The use of supplements

There is much debate around prescribing dietary supplements to homeless people because they can be misused, although it is important to remember that it is only a minority who do this. Anecdotal evidence from hostel staff has shown that dietary supplements can have a relatively high value on the street, so some clients may be tempted to sell their supplements instead of taking them. Another problem is that dietary supplements can sometimes be viewed as an alternative to food. They are calorific and contain essential minerals and vitamins. Therefore, the client may think that the benefits from taking supplements outweigh the damage caused by their lifestyle choices, such as a high alcohol intake.

However, it is possible to give out supplements at mealtimes to those who need them in a glass rather than a carton. The canteen staff would be required to have a list of who had actually been prescribed dietary supplements, but this should encourage people to consume them immediately and so reduce the likelihood of them being misused. It would only be important to ensure that the supplements were low in protein if the client had encephalopathy that was secondary to liver disease due to alcoholism. As these clients are often malnourished, it is of particular importance to ensure that they have a sufficient intake of protein - restricting them to a low-protein diet because of their alcohol intake would be counterproductive.

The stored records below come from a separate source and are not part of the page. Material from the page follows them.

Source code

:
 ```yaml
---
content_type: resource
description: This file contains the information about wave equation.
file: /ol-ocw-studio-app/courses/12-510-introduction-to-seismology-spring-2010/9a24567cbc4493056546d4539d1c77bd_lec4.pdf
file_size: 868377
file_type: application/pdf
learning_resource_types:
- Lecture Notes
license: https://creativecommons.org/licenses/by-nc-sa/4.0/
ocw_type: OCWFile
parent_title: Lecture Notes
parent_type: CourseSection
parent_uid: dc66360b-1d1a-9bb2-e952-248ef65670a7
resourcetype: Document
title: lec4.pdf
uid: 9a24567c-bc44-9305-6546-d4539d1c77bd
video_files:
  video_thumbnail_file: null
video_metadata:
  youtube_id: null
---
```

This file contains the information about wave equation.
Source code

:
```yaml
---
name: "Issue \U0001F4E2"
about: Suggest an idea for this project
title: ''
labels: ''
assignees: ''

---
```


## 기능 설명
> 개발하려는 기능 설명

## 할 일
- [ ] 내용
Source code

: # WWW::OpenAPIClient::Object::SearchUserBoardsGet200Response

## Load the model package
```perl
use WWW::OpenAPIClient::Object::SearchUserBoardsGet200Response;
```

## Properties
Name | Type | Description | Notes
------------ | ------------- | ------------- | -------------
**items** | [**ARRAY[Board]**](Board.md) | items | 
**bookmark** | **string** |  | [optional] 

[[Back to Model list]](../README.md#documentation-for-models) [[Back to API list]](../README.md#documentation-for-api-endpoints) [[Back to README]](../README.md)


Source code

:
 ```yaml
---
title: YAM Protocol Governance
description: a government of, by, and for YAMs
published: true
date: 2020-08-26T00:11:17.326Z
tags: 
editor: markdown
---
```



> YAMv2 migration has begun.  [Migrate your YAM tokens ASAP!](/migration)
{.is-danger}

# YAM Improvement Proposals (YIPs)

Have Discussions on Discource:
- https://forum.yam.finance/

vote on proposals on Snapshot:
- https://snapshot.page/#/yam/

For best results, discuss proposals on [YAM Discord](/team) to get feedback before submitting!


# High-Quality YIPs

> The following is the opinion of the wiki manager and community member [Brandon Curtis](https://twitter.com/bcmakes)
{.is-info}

Another issue involved in prescribing dietary supplements is that according to the British National Formulary (British Medical Association and Royal Pharmaceutical Society of Great Britain, 2004) they should be prescribed only for people who are medically ill or malnourished due to disease. This has implications for people who are malnourished due to their lifestyle. Nevertheless, it is important to note that dietary supplements are often used in mental health settings, in particular for those with anorexia nervosa, often with very satisfactory results (Imbieroweiz et al, 2002). If people who have made a conscious decision not to eat can benefit from nutritional supplements, it could be argued that the homeless population should be permitted to as well.

If a homeless person has other issues, such as substance misuse, it may be necessary to start a course of nutritional supplements when dietary advice alone has failed. It may be appropriate to ensure a number of criteria are met in order to minimise the risk of misuse. One suggestion would be for the individual to sign a contract stating she or he agrees to several conditions, such as:

- Attending check-up appointments;

- Being weighed weekly; 

- Agreeing to consume the supplements on site - for example, in the canteen.

It would also be necessary to review the client weekly to ensure the supplements are not being prescribed unnecessarily. A nutritional screening tool such as the new malnutrition universal screening tool (Malnutrition Advisory Group, 2003) should be used. If this highlights any areas of concern, it is considered good practice to conduct a thorough nutritional assessment (Fig 1) and monitor these clients regularly. It is also good practice to use dietary supplements only as a last resort and to provide dietary advice instead.

If there is no evidence of any weight gain over a set period, for example 6-10 weeks, then the client’s medical condition should be investigated. If the lack of weight gain is due to the dietary supplements being misused, they should no longer be prescribed and other methods should be considered.

It should be stressed to the client that dietary supplements do not or should not take the place of food. They should be taken alongside regular meals for a short period with the aim of increasing nutritional status.


A nutritional assessment should identify those at risk of malnutrition and prevent them from becoming malnourished through education about the importance of a balanced diet and through the provision of free snacks and fruit. A nutritional assessment should also aim to prevent those who are already malnourished from further nutritional deterioration. This could be achieved through a combination of education, dietary supplements, and the provision of free snacks and fruit.